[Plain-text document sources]

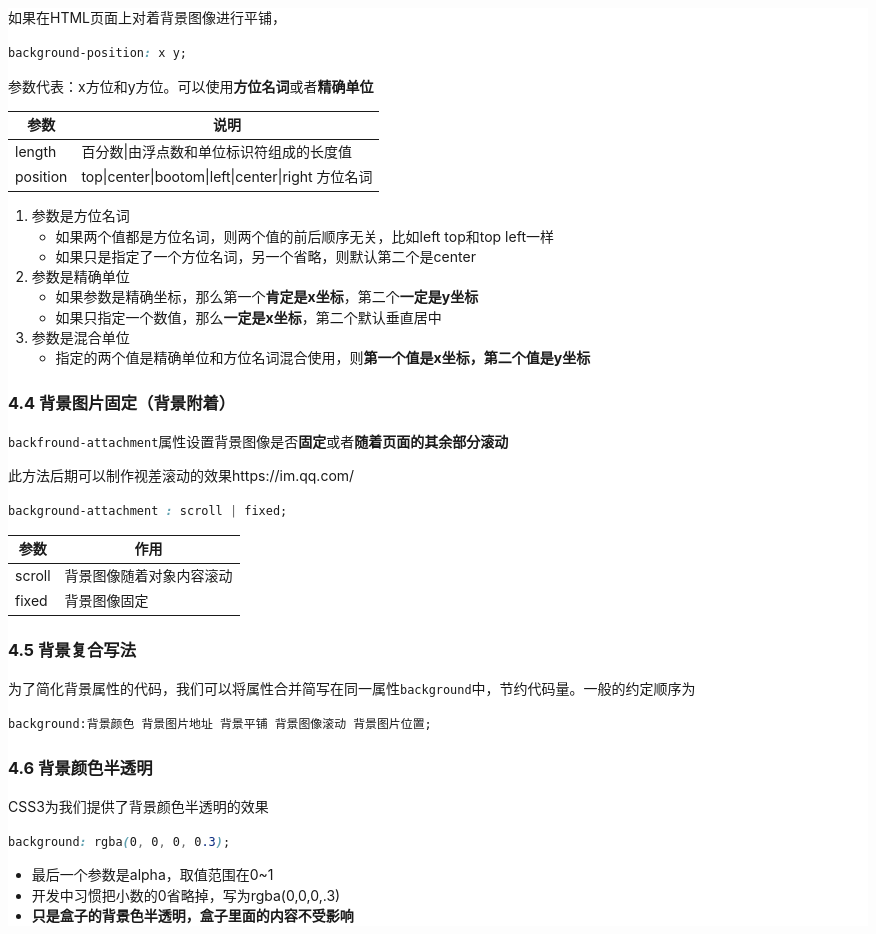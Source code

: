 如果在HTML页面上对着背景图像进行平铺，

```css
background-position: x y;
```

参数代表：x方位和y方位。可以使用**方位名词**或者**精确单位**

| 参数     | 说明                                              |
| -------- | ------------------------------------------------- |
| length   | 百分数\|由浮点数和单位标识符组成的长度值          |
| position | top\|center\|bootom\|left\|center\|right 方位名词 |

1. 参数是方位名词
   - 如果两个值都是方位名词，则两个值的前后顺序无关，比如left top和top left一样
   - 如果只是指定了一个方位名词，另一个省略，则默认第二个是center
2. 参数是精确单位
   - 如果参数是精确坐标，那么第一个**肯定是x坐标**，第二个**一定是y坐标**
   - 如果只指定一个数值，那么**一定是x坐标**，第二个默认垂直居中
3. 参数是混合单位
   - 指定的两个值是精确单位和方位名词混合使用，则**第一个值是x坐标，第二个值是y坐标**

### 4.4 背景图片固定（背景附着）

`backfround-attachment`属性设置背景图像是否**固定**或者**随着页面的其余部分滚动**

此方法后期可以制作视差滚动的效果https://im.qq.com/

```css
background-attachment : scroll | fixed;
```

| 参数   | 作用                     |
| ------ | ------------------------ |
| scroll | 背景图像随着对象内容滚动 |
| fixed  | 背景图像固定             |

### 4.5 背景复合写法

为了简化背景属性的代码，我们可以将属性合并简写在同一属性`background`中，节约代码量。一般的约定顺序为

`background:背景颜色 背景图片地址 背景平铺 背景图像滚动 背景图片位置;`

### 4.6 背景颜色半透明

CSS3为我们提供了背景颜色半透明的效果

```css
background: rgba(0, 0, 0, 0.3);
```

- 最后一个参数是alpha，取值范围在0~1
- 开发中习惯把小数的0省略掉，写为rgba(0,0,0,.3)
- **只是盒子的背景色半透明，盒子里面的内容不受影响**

WHAT YOU WILL DO: Please transcribe exactly the lines above from the line that has "- 指定的两个值是精确单位和" up to and including the line that has "- 开发中习惯把小数的0省略掉，写为rgba(0,0,0,.3)"; no other line belongs in the answer.

REPLY TO THE EXERCISE:
   - 指定的两个值是精确单位和方位名词混合使用，则**第一个值是x坐标，第二个值是y坐标**

### 4.4 背景图片固定（背景附着）

`backfround-attachment`属性设置背景图像是否**固定**或者**随着页面的其余部分滚动**

此方法后期可以制作视差滚动的效果https://im.qq.com/

```css
background-attachment : scroll | fixed;
```

| 参数   | 作用                     |
| ------ | ------------------------ |
| scroll | 背景图像随着对象内容滚动 |
| fixed  | 背景图像固定             |

### 4.5 背景复合写法

为了简化背景属性的代码，我们可以将属性合并简写在同一属性`background`中，节约代码量。一般的约定顺序为

`background:背景颜色 背景图片地址 背景平铺 背景图像滚动 背景图片位置;`

### 4.6 背景颜色半透明

CSS3为我们提供了背景颜色半透明的效果

```css
background: rgba(0, 0, 0, 0.3);
```

- 最后一个参数是alpha，取值范围在0~1
- 开发中习惯把小数的0省略掉，写为rgba(0,0,0,.3)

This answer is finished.